If you want to learn Differential Equations, try OpenCouseWare.

http://ocw.mit.edu/courses/mathematics/18-03-differential-equations-spring-2010/

I think this is a really tough question to answer without knowing what is meant by “not great with math”, as others have said. But I am happy to share my experience. I was generally “good at math”, but entered a Stats program with a limited background.

I was always good with math in grade/high school but started slacking a bit while in Calculus I and my AP score didn’t count for college credit. I began as a math major in college, and went through Calc 1 and 2 (again), getting mediocre grades in both. I went on to start the basic foundations/theory courses. But, the 19 year-old in me got the best of me (*groan*), I withdrew, and I switched to Psychology. The main reason being that I didn’t have the attention span to do weekly homework assignments on theory and I thought Psychology was more interesting. I would have switched to Statistics since it was a more applied discipline, but my small liberal arts college didn’t have that option.

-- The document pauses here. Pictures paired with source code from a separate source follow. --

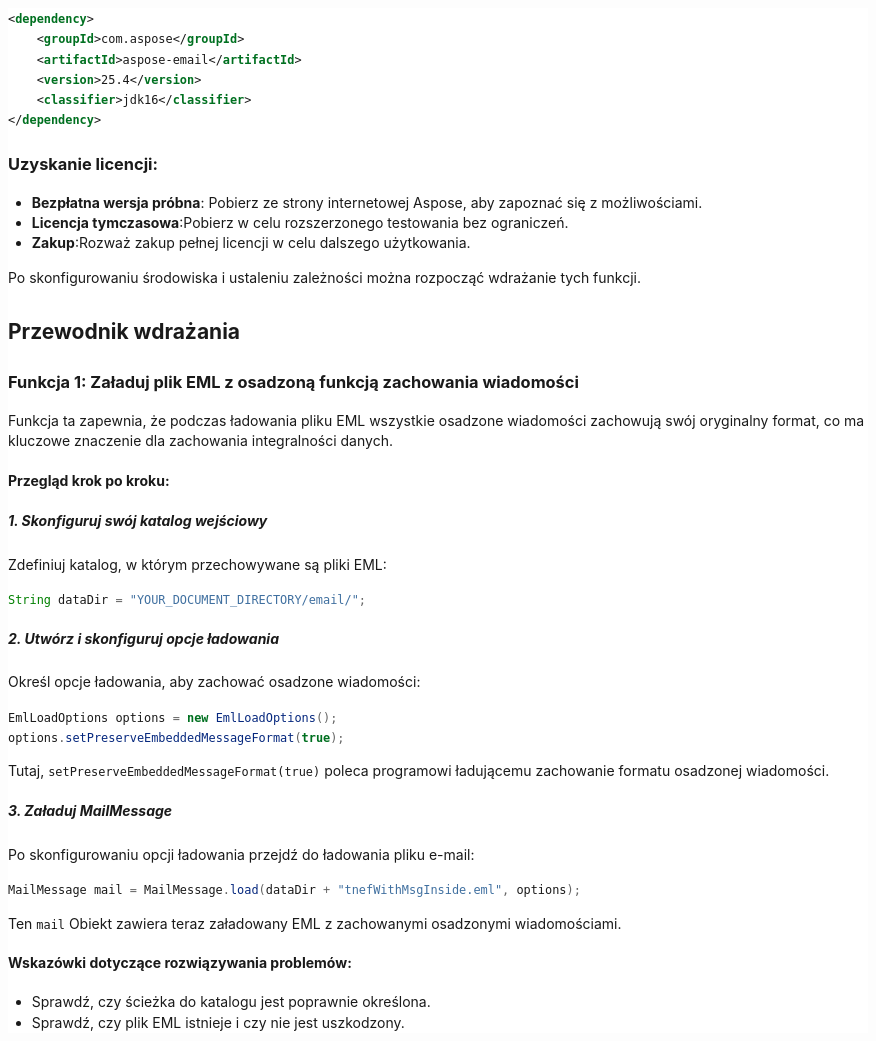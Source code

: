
 ```xml
<dependency>
    <groupId>com.aspose</groupId>
    <artifactId>aspose-email</artifactId>
    <version>25.4</version>
    <classifier>jdk16</classifier>
</dependency>
```

### Uzyskanie licencji:
- **Bezpłatna wersja próbna**: Pobierz ze strony internetowej Aspose, aby zapoznać się z możliwościami.
- **Licencja tymczasowa**:Pobierz w celu rozszerzonego testowania bez ograniczeń.
- **Zakup**:Rozważ zakup pełnej licencji w celu dalszego użytkowania.

Po skonfigurowaniu środowiska i ustaleniu zależności można rozpocząć wdrażanie tych funkcji.

## Przewodnik wdrażania

### Funkcja 1: Załaduj plik EML z osadzoną funkcją zachowania wiadomości

Funkcja ta zapewnia, że podczas ładowania pliku EML wszystkie osadzone wiadomości zachowują swój oryginalny format, co ma kluczowe znaczenie dla zachowania integralności danych.

#### Przegląd krok po kroku:

##### 1. Skonfiguruj swój katalog wejściowy
Zdefiniuj katalog, w którym przechowywane są pliki EML:

```java
String dataDir = "YOUR_DOCUMENT_DIRECTORY/email/";
```

##### 2. Utwórz i skonfiguruj opcje ładowania
Określ opcje ładowania, aby zachować osadzone wiadomości:

```java
EmlLoadOptions options = new EmlLoadOptions();
options.setPreserveEmbeddedMessageFormat(true);
```
Tutaj, `setPreserveEmbeddedMessageFormat(true)` poleca programowi ładującemu zachowanie formatu osadzonej wiadomości.

##### 3. Załaduj MailMessage
Po skonfigurowaniu opcji ładowania przejdź do ładowania pliku e-mail:

```java
MailMessage mail = MailMessage.load(dataDir + "tnefWithMsgInside.eml", options);
```
Ten `mail` Obiekt zawiera teraz załadowany EML z zachowanymi osadzonymi wiadomościami.

#### Wskazówki dotyczące rozwiązywania problemów:
- Sprawdź, czy ścieżka do katalogu jest poprawnie określona.
- Sprawdź, czy plik EML istnieje i czy nie jest uszkodzony.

I went to graduate school in a traditionally non-quantitative program but wanted to show off some quantitative chops for when I went on the job market. My university/program had relatively liberal guidelines on credits for PhD courses and I applied to the Statistics program as a dual-degree student without having more than Calc 2 (7 years prior) and an intro grad sequence in Stats meant for non-stats-majors. I never took linear algebra formally, and had no real introduction to differential equations.

My first advice is to learn the very basics of something like R before you go into the program (or whatever language they use most for the courses). If you are comfortable with basic functions in R (even just loading data, packages, taking an average, snooping through your data) you will be able to focus on the statistical procedures you are learning, rather than trying to learn both R and the statistics/math at the same time. I had taken a basic introduction to statistics for graduate students sequence that used R throughout, and I would NOT have been able to get through the Statistics program without having that R introduction first. I was able to spend my time on the methods, rather than the programming.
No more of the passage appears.